Dataset extract.
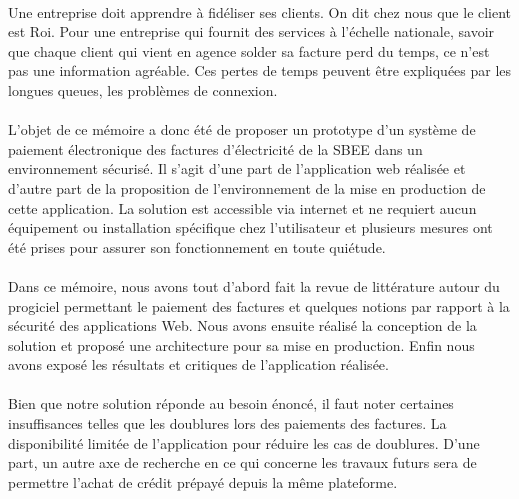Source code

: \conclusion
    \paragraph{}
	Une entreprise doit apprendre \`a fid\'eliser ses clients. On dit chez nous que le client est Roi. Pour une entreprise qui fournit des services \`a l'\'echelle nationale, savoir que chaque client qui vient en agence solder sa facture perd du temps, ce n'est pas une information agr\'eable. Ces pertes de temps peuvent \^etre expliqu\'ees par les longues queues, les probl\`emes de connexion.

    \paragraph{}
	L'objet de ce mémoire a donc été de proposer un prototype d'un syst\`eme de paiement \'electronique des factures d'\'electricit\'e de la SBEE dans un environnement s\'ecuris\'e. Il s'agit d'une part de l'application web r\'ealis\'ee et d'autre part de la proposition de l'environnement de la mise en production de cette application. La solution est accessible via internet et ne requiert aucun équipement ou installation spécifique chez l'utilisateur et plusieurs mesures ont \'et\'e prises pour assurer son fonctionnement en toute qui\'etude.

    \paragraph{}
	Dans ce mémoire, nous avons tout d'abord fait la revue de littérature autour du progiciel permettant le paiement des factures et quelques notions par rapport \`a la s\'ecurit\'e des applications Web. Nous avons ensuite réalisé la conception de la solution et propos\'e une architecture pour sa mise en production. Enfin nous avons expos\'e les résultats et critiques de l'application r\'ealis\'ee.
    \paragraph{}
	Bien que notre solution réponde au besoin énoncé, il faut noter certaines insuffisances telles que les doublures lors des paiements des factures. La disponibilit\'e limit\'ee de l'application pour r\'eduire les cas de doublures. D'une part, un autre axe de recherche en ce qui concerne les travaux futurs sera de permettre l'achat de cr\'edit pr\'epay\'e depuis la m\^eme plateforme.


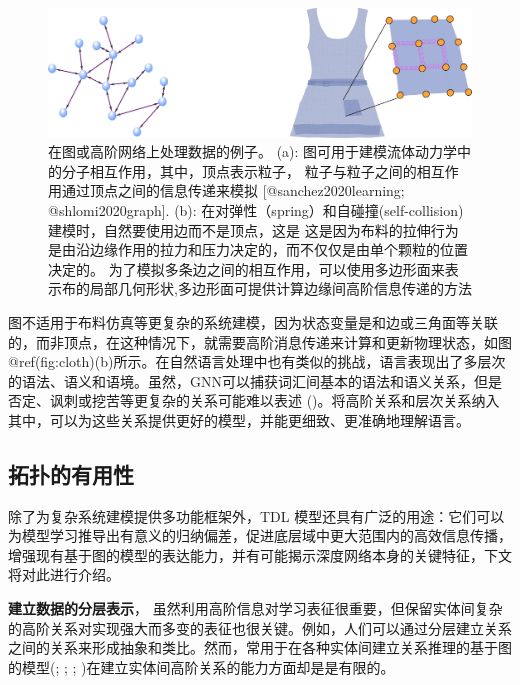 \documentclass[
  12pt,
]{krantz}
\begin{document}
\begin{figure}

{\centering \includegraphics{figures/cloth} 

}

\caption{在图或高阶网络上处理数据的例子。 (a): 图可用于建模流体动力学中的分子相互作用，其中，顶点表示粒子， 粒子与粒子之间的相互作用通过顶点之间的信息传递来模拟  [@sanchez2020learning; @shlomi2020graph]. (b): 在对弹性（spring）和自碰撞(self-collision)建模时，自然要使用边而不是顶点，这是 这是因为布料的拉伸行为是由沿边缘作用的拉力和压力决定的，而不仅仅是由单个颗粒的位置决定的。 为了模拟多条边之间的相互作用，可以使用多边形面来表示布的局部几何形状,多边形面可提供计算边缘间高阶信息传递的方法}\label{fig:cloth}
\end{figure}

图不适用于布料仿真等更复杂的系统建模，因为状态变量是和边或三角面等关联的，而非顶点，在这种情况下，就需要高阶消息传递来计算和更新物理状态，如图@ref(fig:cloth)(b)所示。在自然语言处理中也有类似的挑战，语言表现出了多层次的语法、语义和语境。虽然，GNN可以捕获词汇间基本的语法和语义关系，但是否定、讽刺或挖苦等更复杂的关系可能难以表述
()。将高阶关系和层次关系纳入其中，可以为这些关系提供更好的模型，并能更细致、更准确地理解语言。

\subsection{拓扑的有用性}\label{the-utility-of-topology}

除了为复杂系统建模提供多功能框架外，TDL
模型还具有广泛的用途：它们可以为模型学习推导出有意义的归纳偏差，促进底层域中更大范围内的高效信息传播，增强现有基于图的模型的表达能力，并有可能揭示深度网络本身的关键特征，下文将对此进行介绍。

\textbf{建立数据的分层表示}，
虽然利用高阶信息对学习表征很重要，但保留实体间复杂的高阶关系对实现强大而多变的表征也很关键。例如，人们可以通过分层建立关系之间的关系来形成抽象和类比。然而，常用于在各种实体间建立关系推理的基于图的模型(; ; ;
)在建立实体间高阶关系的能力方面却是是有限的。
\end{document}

The problem. Word for word, restate the lines from the first line of the material through the line containing "Une entreprise doit", with the pictures left out.

Response to this task.
Source code

: \conclusion
    \paragraph{}
	Une entreprise doit apprendre \`a fid\'eliser ses clients. On dit chez nous que le client est Roi. Pour une entreprise qui fournit des services \`a l'\'echelle nationale, savoir que chaque client qui vient en agence solder sa facture perd du temps, ce n'est pas une information agr\'eable. Ces pertes de temps peuvent \^etre expliqu\'ees par les longues queues, les probl\`emes de connexion.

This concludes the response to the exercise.